Implementation:Microsoft Onnxruntime CUDA NcclService
| Knowledge Sources | |
|---|---|
| Domains | Training, CUDA_Kernels |
| Last Updated | 2026-02-10 04:00 GMT |
Overview
Concrete tool for orchestrating NCCL peer-to-peer communication as a background service in the ONNX Runtime CUDA training framework.
Description
Implements the NcclService singleton class that manages scheduled NCCL point-to-point (Send/Recv) operations via a background worker thread. The service uses a planning phase where communication groups and tasks are registered via PlanSend/PlanRecv, followed by a launch phase where a dedicated thread processes tasks in batched NCCL group calls. Key classes include NcclTask (represents a single Send or Recv operation with peer, pointer, and size), NcclTaskGroup (a batch of tasks executed in a single ncclGroupStart/End block), and NcclService (the singleton service). The service initializes NCCL communicators using MPI for rank discovery and unique ID broadcast. Thread synchronization uses mutexes and condition variables to coordinate between compute threads submitting tasks and the background NCCL execution thread. The Reset method enables reuse across gradient accumulation iterations.
Usage
Used in distributed training with NCCL P2P support enabled.
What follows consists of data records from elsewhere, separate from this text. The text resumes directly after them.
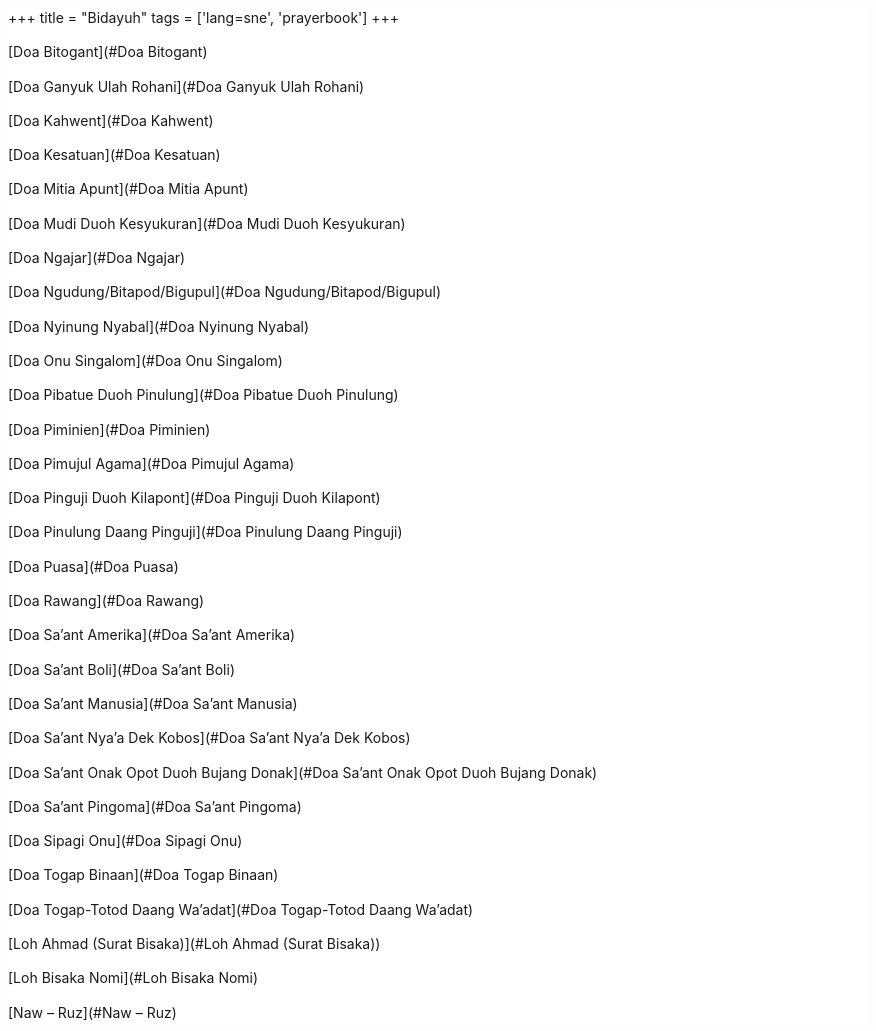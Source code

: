 +++
title = "Bidayuh"
tags = ['lang=sne', 'prayerbook']
+++



[Doa Bitogant](#Doa Bitogant)

[Doa Ganyuk Ulah Rohani](#Doa Ganyuk Ulah Rohani)

[Doa Kahwent](#Doa Kahwent)

[Doa Kesatuan](#Doa Kesatuan)

[Doa Mitia Apunt](#Doa Mitia Apunt)

[Doa Mudi Duoh Kesyukuran](#Doa Mudi Duoh Kesyukuran)

[Doa Ngajar](#Doa Ngajar)

[Doa Ngudung/Bitapod/Bigupul](#Doa Ngudung/Bitapod/Bigupul)

[Doa Nyinung Nyabal](#Doa Nyinung Nyabal)

[Doa Onu Singalom](#Doa Onu Singalom)

[Doa Pibatue Duoh Pinulung](#Doa Pibatue Duoh Pinulung)

[Doa Piminien](#Doa Piminien)

[Doa Pimujul Agama](#Doa Pimujul Agama)

[Doa Pinguji Duoh Kilapont](#Doa Pinguji Duoh Kilapont)

[Doa Pinulung Daang Pinguji](#Doa Pinulung Daang Pinguji)

[Doa Puasa](#Doa Puasa)

[Doa Rawang](#Doa Rawang)

[Doa Sa’ant Amerika](#Doa Sa’ant Amerika)

[Doa Sa’ant Boli](#Doa Sa’ant Boli)

[Doa Sa’ant Manusia](#Doa Sa’ant Manusia)

[Doa Sa’ant Nya’a Dek Kobos](#Doa Sa’ant Nya’a Dek Kobos)

[Doa Sa’ant Onak Opot Duoh Bujang Donak](#Doa Sa’ant Onak Opot Duoh Bujang Donak)

[Doa Sa’ant Pingoma](#Doa Sa’ant Pingoma)

[Doa Sipagi Onu](#Doa Sipagi Onu)

[Doa Togap Binaan](#Doa Togap Binaan)

[Doa Togap-Totod Daang Wa’adat](#Doa Togap-Totod Daang Wa’adat)

[Loh Ahmad (Surat Bisaka)](#Loh Ahmad (Surat Bisaka))

[Loh Bisaka Nomi](#Loh Bisaka Nomi)

[Naw – Ruz](#Naw – Ruz)
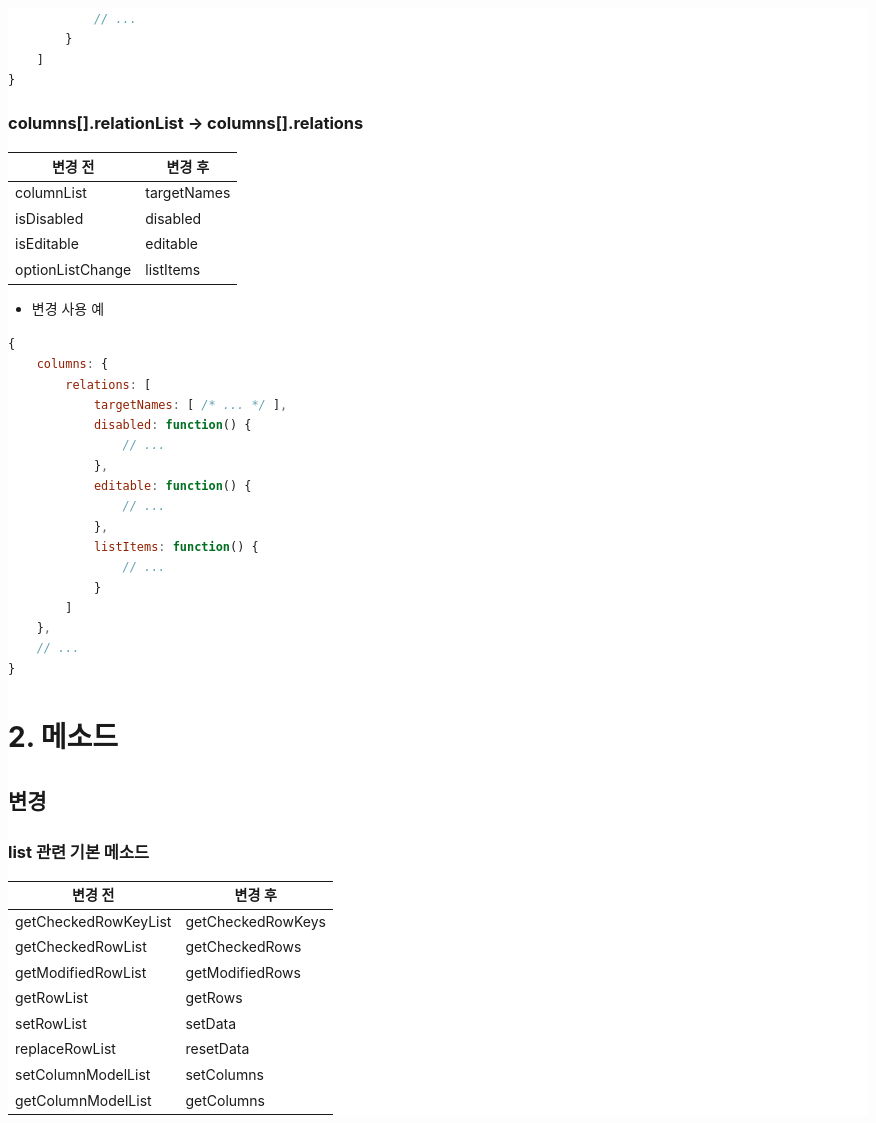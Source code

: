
``` js
            // ...
        }
    ]
}
```

### columns[].relationList -> columns[].relations

| 변경 전 | 변경 후 |
| ---- | ---- |
| columnList | targetNames |
| isDisabled | disabled |
| isEditable | editable |
| optionListChange | listItems |

* 변경 사용 예

``` js
{
    columns: {
        relations: [
            targetNames: [ /* ... */ ],
            disabled: function() {
                // ...
            },
            editable: function() {
                // ...
            },
            listItems: function() {
                // ...
            }
        ]
    },
    // ...
}
```

# 2\. 메소드

## 변경

### list 관련 기본 메소드

| 변경 전 | 변경 후 |
| ---- | ---- |
| getCheckedRowKeyList | getCheckedRowKeys |
| getCheckedRowList | getCheckedRows |
| getModifiedRowList | getModifiedRows |
| getRowList | getRows |
| setRowList | setData |
| replaceRowList | resetData |
| setColumnModelList | setColumns |
| getColumnModelList | getColumns |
Compute threads call SubmitSendAndWait or SubmitRecvAndWait to enqueue communication operations that are executed by the background service thread.
Code Reference
Source Location
- Repository: Microsoft_Onnxruntime
- File: orttraining/orttraining/training_ops/cuda/communication/nccl_service.cc
- Lines: 1-384
Signature
INcclService& GetINcclService();
struct NcclTask {
enum class Type { SEND, RECV };
bool Compare(const NcclTask& other) const;
void ResetTask();
};
struct NcclTaskGroup {
void PlanTask(const NcclTask::Type type, const std::vector<int> peers);
const NcclTask* EqueueTask(const NcclTask::Type type, const std::vector<int> peers,
void* ptr, const size_t size, const std::string info);
bool IsAllTasksEqueued() const;
bool IsAllTasksFinished() const;
void ResetAllTasks();
};
class NcclService {
void PlanStart();
void PlanEnd();
void PlanNewGroupStart();
void PlanNewGroupEnd();
void PlanSend(const int dst);
void PlanRecv(const int src);
void SubmitSendAndWait(void* ptr, size_t size, int peer);
void SubmitRecvAndWait(void* ptr, size_t size, int peer);
void Initialize();
void Launch();
void Reset();
void Terminate();
};
Import
#include "orttraining/training_ops/cuda/communication/nccl_service.h"
I/O Contract
Inputs
| Name | Type | Required | Description |
|---|---|---|---|
| ptr | void* | Yes | Pointer to device memory buffer for send/receive data |
| size | size_t | Yes | Size in bytes of the data to send or receive |
| peer | int | Yes | Rank of the remote peer process |
Outputs
| Name | Type | Description |
|---|---|---|
| (blocking) | void | SubmitSendAndWait and SubmitRecvAndWait block until the NCCL operation completes |
Usage Examples
// Get the singleton NCCL service instance
auto& nccl_service = NcclService::GetInstance();
// During graph planning phase
nccl_service.PlanStart();
nccl_service.PlanNewGroupStart();
nccl_service.PlanSend(/*dst=*/1);
nccl_service.PlanRecv(/*src=*/1);
nccl_service.PlanNewGroupEnd();
nccl_service.PlanEnd();
// Launch the background service thread
nccl_service.Launch();
// During execution, from compute threads
nccl_service.SubmitSendAndWait(device_ptr, num_bytes, /*peer=*/1);
nccl_service.SubmitRecvAndWait(recv_ptr, num_bytes, /*peer=*/1);
// Reset for next iteration
nccl_service.Reset();